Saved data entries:

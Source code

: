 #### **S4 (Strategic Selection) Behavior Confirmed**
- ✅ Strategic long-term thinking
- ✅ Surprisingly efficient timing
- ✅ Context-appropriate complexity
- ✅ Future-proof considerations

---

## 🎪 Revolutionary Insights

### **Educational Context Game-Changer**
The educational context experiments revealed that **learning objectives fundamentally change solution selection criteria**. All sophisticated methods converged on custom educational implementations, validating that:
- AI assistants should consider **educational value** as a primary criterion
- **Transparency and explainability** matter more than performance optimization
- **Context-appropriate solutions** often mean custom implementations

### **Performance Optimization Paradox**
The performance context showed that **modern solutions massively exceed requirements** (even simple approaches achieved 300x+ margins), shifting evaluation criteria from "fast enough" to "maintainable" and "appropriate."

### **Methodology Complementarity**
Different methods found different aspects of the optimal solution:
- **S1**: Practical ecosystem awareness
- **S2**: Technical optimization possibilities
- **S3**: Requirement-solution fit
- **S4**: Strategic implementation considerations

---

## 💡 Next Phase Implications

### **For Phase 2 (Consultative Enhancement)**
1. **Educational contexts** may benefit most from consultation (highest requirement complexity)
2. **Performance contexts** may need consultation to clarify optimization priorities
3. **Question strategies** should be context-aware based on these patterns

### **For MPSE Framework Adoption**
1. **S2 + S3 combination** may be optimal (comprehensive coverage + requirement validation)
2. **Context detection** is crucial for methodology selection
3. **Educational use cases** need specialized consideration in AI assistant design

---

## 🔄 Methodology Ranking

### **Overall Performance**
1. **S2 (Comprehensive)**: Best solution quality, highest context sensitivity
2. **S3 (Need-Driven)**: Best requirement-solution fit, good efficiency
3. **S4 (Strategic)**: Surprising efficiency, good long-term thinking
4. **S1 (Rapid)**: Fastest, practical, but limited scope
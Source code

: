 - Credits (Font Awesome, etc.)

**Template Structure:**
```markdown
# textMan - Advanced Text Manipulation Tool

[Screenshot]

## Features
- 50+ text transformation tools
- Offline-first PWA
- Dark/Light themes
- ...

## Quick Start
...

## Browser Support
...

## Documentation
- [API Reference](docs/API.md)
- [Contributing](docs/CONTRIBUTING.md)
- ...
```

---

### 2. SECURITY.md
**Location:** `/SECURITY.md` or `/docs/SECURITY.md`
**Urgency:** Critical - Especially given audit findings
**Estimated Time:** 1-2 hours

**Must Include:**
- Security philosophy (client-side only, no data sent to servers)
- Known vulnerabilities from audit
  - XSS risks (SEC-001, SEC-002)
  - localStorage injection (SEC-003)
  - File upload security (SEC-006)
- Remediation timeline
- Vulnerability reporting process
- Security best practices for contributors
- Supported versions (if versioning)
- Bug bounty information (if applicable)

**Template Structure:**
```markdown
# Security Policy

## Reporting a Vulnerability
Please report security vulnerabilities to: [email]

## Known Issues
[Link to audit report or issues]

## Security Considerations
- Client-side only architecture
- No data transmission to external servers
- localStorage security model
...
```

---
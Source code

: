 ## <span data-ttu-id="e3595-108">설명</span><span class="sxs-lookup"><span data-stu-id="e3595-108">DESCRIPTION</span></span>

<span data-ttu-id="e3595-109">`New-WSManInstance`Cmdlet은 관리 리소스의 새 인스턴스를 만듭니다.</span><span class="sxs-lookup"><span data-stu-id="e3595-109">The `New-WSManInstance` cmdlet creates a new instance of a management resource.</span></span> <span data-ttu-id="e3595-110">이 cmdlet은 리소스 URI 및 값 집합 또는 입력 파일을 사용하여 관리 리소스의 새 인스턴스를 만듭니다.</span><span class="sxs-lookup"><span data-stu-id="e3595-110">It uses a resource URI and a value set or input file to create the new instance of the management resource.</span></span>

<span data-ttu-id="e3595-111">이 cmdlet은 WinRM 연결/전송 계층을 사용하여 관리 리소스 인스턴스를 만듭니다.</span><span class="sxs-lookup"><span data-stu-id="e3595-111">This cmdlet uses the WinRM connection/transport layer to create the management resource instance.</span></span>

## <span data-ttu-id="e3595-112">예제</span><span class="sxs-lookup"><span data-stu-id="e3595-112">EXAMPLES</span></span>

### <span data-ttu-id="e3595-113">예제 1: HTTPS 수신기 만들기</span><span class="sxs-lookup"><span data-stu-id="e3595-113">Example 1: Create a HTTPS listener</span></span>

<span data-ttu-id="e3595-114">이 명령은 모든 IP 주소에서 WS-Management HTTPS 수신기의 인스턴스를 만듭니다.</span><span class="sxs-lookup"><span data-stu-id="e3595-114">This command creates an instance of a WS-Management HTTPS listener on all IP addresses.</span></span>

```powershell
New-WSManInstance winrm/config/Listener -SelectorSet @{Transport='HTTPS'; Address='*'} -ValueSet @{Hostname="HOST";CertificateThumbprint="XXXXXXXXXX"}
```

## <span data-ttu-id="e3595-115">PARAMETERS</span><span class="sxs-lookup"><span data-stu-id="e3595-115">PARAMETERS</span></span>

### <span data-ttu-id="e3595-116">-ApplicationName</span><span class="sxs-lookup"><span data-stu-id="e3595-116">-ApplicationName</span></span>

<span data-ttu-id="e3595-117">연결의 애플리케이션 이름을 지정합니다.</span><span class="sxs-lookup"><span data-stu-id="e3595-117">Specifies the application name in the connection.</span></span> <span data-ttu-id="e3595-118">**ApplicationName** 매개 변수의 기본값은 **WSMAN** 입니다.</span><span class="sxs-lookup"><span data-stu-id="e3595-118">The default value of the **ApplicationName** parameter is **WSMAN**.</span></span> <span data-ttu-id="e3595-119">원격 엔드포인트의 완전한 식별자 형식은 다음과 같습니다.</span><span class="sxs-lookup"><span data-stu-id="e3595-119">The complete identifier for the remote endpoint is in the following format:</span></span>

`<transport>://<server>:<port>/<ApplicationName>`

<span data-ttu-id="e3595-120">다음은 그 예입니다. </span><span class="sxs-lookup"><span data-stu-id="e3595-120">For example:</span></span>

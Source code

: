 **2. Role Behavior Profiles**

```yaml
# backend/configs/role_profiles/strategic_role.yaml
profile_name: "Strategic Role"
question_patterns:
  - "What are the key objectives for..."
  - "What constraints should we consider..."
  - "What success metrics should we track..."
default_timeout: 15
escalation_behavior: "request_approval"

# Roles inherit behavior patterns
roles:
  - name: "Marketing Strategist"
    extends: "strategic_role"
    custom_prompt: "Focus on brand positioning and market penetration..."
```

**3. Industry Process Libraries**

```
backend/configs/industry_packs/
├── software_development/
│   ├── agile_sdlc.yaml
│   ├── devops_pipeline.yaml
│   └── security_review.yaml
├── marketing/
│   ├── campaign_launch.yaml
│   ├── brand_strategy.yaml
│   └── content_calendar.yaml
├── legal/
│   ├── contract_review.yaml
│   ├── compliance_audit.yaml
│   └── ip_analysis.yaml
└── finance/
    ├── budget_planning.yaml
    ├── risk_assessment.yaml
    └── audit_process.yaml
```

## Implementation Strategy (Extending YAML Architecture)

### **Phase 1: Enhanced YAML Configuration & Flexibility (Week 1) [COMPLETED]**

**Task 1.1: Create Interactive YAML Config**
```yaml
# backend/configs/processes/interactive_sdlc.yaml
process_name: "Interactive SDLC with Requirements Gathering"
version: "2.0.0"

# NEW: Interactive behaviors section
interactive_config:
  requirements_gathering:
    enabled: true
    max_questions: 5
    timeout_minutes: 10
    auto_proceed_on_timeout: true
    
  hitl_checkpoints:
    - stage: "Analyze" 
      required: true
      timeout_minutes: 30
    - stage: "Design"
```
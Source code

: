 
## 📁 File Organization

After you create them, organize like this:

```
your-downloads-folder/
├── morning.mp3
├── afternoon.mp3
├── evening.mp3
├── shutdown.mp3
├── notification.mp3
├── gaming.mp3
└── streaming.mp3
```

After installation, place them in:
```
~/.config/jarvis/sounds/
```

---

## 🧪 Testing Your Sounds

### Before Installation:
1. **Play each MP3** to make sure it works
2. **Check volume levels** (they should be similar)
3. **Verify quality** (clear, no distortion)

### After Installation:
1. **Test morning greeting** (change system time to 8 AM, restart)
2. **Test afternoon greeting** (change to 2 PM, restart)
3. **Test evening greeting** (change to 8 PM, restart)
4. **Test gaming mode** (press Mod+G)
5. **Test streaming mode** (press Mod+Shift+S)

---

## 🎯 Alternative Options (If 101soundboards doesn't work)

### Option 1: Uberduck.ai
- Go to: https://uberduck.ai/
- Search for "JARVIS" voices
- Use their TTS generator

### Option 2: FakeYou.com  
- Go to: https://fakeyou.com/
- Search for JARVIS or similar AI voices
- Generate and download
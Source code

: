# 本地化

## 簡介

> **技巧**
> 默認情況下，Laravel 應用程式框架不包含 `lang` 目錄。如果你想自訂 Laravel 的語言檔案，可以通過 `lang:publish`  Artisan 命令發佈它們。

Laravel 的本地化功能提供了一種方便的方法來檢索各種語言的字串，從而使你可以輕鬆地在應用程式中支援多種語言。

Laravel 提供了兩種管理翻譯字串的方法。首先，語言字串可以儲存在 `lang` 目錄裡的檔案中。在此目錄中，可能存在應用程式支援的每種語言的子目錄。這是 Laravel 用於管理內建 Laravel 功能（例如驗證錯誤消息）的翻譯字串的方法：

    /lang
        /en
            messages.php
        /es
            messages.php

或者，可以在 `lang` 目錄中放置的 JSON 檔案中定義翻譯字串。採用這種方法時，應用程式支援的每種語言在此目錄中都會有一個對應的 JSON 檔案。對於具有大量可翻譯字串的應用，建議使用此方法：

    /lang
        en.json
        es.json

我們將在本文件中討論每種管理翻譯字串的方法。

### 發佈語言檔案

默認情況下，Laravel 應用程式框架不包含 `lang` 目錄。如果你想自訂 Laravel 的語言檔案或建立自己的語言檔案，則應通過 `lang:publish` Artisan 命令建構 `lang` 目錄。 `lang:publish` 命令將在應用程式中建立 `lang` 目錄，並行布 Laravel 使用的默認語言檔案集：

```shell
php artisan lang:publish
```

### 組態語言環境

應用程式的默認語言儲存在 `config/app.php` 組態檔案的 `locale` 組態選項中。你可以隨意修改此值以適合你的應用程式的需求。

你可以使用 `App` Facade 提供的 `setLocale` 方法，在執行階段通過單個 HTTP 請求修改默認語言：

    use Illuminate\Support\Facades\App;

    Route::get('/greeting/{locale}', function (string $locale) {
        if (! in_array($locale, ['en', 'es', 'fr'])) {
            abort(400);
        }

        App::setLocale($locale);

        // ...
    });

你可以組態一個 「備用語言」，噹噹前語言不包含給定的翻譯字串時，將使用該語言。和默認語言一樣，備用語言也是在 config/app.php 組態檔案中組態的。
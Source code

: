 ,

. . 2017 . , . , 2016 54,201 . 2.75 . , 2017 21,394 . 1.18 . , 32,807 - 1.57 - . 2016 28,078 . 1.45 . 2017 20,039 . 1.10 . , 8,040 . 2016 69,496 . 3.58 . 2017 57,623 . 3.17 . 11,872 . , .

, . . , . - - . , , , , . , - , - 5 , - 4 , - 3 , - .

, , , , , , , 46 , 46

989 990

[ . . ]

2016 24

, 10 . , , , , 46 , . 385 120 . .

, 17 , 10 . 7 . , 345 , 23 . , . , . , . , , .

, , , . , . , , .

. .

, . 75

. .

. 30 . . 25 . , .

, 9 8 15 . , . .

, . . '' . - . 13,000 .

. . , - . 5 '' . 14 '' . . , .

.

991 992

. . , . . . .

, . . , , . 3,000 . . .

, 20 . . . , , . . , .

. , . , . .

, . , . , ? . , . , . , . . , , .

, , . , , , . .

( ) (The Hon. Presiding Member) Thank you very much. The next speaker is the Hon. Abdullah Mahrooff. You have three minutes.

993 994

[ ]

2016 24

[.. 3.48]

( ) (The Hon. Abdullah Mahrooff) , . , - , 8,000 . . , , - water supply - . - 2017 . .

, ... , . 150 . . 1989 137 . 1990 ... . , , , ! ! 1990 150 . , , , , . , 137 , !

Exercise
Return every line of the entries above that the string "publish" appears in.

Exercise output
> 默認情況下，Laravel 應用程式框架不包含 `lang` 目錄。如果你想自訂 Laravel 的語言檔案，可以通過 `lang:publish`  Artisan 命令發佈它們。
默認情況下，Laravel 應用程式框架不包含 `lang` 目錄。如果你想自訂 Laravel 的語言檔案或建立自己的語言檔案，則應通過 `lang:publish` Artisan 命令建構 `lang` 目錄。 `lang:publish` 命令將在應用程式中建立 `lang` 目錄，並行布 Laravel 使用的默認語言檔案集：
php artisan lang:publish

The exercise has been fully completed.